HWU64 odd number of samples

alexa / dialoglue

DialoGLUE: A Natural Language Understanding Benchmark for Task-Oriented Dialogue

https://evalai.cloudcv.org/web/challenges/challenge-page/708/overview

Apache License 2.0

279 stars 25 forks source link

HWU64 odd number of samples #17

Open jnehring opened 2 years ago

jnehring commented 2 years ago

The HWU64 dataset contains 25k samples according to the original paper. The DialoGLUE paper stats the same number of samples.

However, the Readme states 11k samples.

If I count the number of samples which are actually in the HWU64 part of DialoGLUE then I get 12,112 samples (12k).

My questions:

Is there a reason for the difference in numbers in the original HWU64 and in the DialoGLUE HWU64? Or is it a bug?
Did you compute the performance of the intent prediction models on 25k, 12k or 11k samples?

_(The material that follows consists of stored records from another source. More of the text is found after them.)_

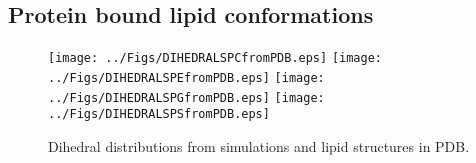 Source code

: \documentclass[aps,prl,superscriptaddress,twocolumn]{revtex4}
\begin{document}







\subsection{Protein bound lipid conformations }
\begin{figure*}[!h]
  \centering
  \texttt{[image: ../Figs/DIHEDRALSPCfromPDB.eps]}
  \texttt{[image: ../Figs/DIHEDRALSPEfromPDB.eps]}
  \texttt{[image: ../Figs/DIHEDRALSPGfromPDB.eps]}
  \texttt{[image: ../Figs/DIHEDRALSPSfromPDB.eps]}
  \caption{\label{structures}
    Dihedral distributions from simulations and lipid structures in PDB.
  }
\end{figure*}
\end{document}

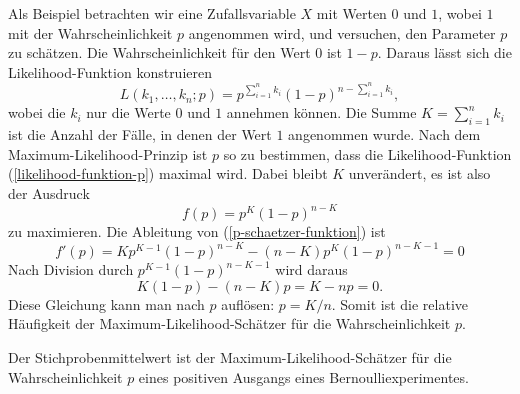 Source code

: Als Beispiel betrachten wir eine Zufallsvariable $X$ mit Werten $0$ und
$1$, wobei $1$ mit der Wahrscheinlichkeit $p$ angenommen wird,
und versuchen, den Parameter $p$ zu schätzen.
Die Wahrscheinlichkeit
für den Wert $0$ ist $1-p$.
Daraus lässt sich die Likelihood-Funktion konstruieren
\begin{equation}
L(k_1,\dots,k_n;p)=p^{\sum_{i=1}^nk_i}(1-p)^{n-\sum_{i=1}^nk_i},
\label{likelihood-funktion-p}
\end{equation}
wobei die $k_i$ nur die Werte $0$ und $1$ annehmen können.
Die Summe 
$K=\sum_{i=1}^nk_i$ ist die Anzahl der Fälle, in denen der Wert $1$
angenommen wurde.
Nach dem Maximum-Likelihood-Prinzip ist $p$ so zu bestimmen,
dass die Likelihood-Funktion
(\ref{likelihood-funktion-p})
maximal wird.
Dabei bleibt $K$ unverändert, es ist also der Ausdruck
\begin{equation}
f(p)=p^K(1-p)^{n-K}
\label{p-schaetzer-funktion}
\end{equation}
zu maximieren.
Die Ableitung von (\ref{p-schaetzer-funktion}) ist
\begin{equation}
f'(p)=Kp^{K-1}(1-p)^{n-K}-(n-K)p^K(1-p)^{n-K-1}=0
\end{equation}
Nach Division durch $p^{K-1}(1-p)^{n-K-1}$ wird daraus
\begin{equation}
K(1-p)-(n-K)p=K-np=0.
\end{equation}
Diese Gleichung kann man nach $p$ auflösen: $p=K/n$.
Somit ist die relative Häufigkeit der Maximum-Likelihood-Schätzer
für die Wahrscheinlichkeit $p$.
\begin{satz}
Der Stichprobenmittelwert ist der Maximum-Likelihood-Schätzer
für die Wahrscheinlichkeit $p$ eines
positiven Ausgangs eines Bernoulliexperimentes.
\end{satz}

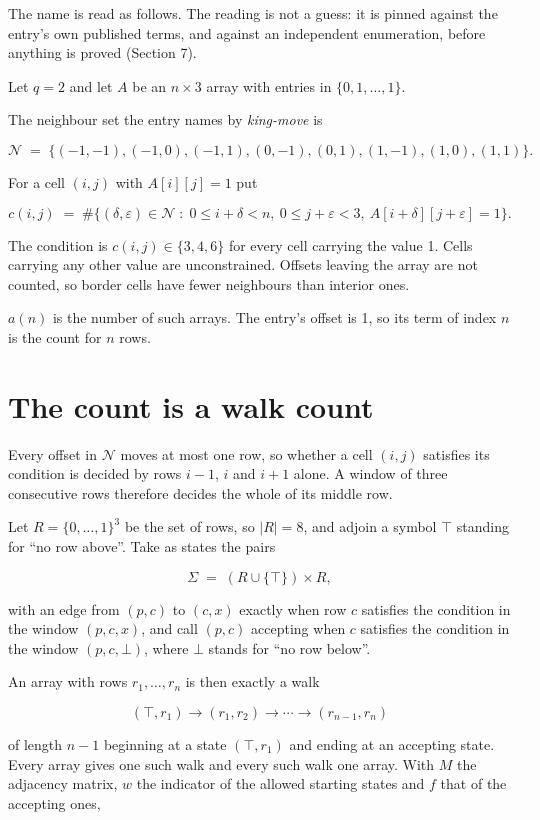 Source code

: \documentclass[11pt]{article}
\theoremstyle{definition}
\begin{document}
The name is read as follows. The reading is not a guess: it is pinned against the entry's own published terms, and against an independent enumeration, before anything is proved (Section 7).

Let $q = 2$ and let $A$ be an $n \times 3$ array with entries in $\{0,1,\dots,1\}$.

The neighbour set the entry names by {\itshape king-move} is

\[\mathcal{N} \;=\; \{(-1,-1), (-1,0), (-1,1), (0,-1), (0,1), (1,-1), (1,0), (1,1)\}.\]

For a cell $(i,j)$ with $A[i][j] = 1$ put

\[c(i,j) \;=\; \#\bigl\{(\delta,\varepsilon)\in\mathcal{N} \;:\; 0\le i+\delta<n,\ 0\le j+\varepsilon<3,\ A[i+\delta][j+\varepsilon] = 1\bigr\}.\]

The condition is $c(i,j) \in \{3, 4, 6\}$ for every cell carrying the value 1. Cells carrying any other value are unconstrained. Offsets leaving the array are not counted, so border cells have fewer neighbours than interior ones.

$a(n)$ is the number of such arrays. The entry's offset is 1, so its term of index $n$ is the count for $n$ rows.

\section{The count is a walk count}

Every offset in $\mathcal{N}$ moves at most one row, so whether a cell $(i,j)$ satisfies its condition is decided by rows $i-1$, $i$ and $i+1$ alone. A window of three consecutive rows therefore decides the whole of its middle row.

Let $R = \{0,\dots,1\}^{3}$ be the set of rows, so $|R| = 8$, and adjoin a symbol $\top$ standing for ``no row above''. Take as states the pairs

\[\Sigma \;=\; (R \cup \{\top\}) \times R,\]

with an edge from $(p,c)$ to $(c,x)$ exactly when row $c$ satisfies the condition in the window $(p,c,x)$, and call $(p,c)$ accepting when $c$ satisfies the condition in the window $(p,c,\bot)$, where $\bot$ stands for ``no row below''.

An array with rows $r_1,\dots,r_n$ is then exactly a walk

\[(\top,r_1) \to (r_1,r_2) \to \cdots \to (r_{n-1},r_n)\]

of length $n-1$ beginning at a state $(\top,r_1)$ and ending at an accepting state. Every array gives one such walk and every such walk one array. With $M$ the adjacency matrix, $w$ the indicator of the allowed starting states and $f$ that of the accepting ones,
\end{document}
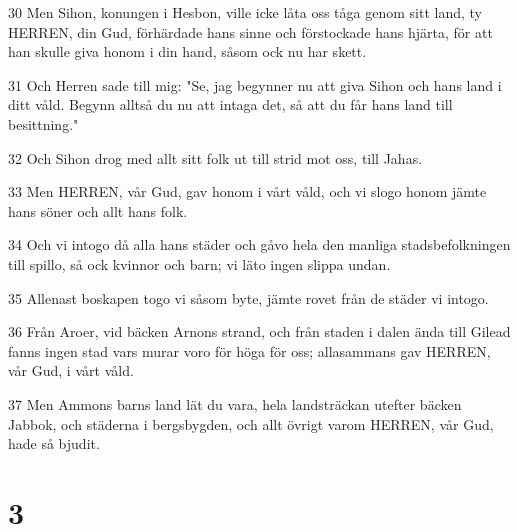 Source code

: \par 30 Men Sihon, konungen i Hesbon, ville icke låta oss tåga genom sitt land, ty HERREN, din Gud, förhärdade hans sinne och förstockade hans hjärta, för att han skulle giva honom i din hand, såsom ock nu har skett.
\par 31 Och Herren sade till mig: "Se, jag begynner nu att giva Sihon och hans land i ditt våld. Begynn alltså du nu att intaga det, så att du får hans land till besittning."
\par 32 Och Sihon drog med allt sitt folk ut till strid mot oss, till Jahas.
\par 33 Men HERREN, vår Gud, gav honom i vårt våld, och vi slogo honom jämte hans söner och allt hans folk.
\par 34 Och vi intogo då alla hans städer och gåvo hela den manliga stadsbefolkningen till spillo, så ock kvinnor och barn; vi läto ingen slippa undan.
\par 35 Allenast boskapen togo vi såsom byte, jämte rovet från de städer vi intogo.
\par 36 Från Aroer, vid bäcken Arnons strand, och från staden i dalen ända till Gilead fanns ingen stad vars murar voro för höga för oss; allasammans gav HERREN, vår Gud, i vårt våld.
\par 37 Men Ammons barns land lät du vara, hela landsträckan utefter bäcken Jabbok, och städerna i bergsbygden, och allt övrigt varom HERREN, vår Gud, hade så bjudit.

\chapter{3}

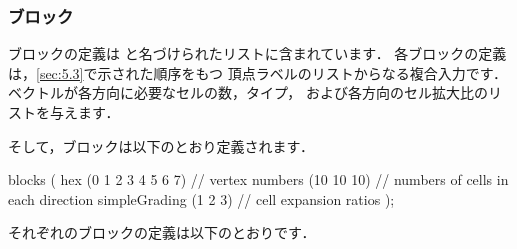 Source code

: \subsubsection{ブロック}
\label{sssec:5.3.1.3}
ブロックの定義は
%
%
と名づけられたリストに含まれています．
各ブロックの定義は，\autoref{sec:5.3}で示された順序をもつ
頂点ラベルのリストからなる複合入力です．
ベクトルが各方向に必要なセルの数，タイプ，
および各方向のセル拡大比のリストを与えます．

そして，ブロックは以下のとおり定義されます．
\begin{OFverbatim}[file]
blocks
(
    hex (0 1 2 3 4 5 6 7) // vertex numbers
    (10 10 10) // numbers of cells in each direction
    simpleGrading (1 2 3) // cell expansion ratios
);
\end{OFverbatim}
それぞれのブロックの定義は以下のとおりです．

Thank you for your answers :)

Shikib commented 2 years ago

Thank you for bringing this discrepancy to our attention. We use the data downloading scripts provided by [https://arxiv.org/pdf/2009.13570.pdf] to get all of the intent prediction datasets, including HWU, in order to maintain consistency with prior work on intent prediction. The performance is reported on the data that is obtained by the data downloading scripts (i.e., the ~11k data points). The error here is the 25k number cited in the paper, which I will attempt to get corrected in the near future.

I'm not sure how you're counting 12,112 samples. I just ran the data downloading scripts and see:

1077 test.csv 9961 train.csv

jnehring commented 2 years ago

thank you for the quick answer :) I counted 12,112 by adding

9960 train.csv 1076 test.csv 1076 val.csv

so I counted the val file also. There is still a discrepancy of 1 sample but that's ok for me.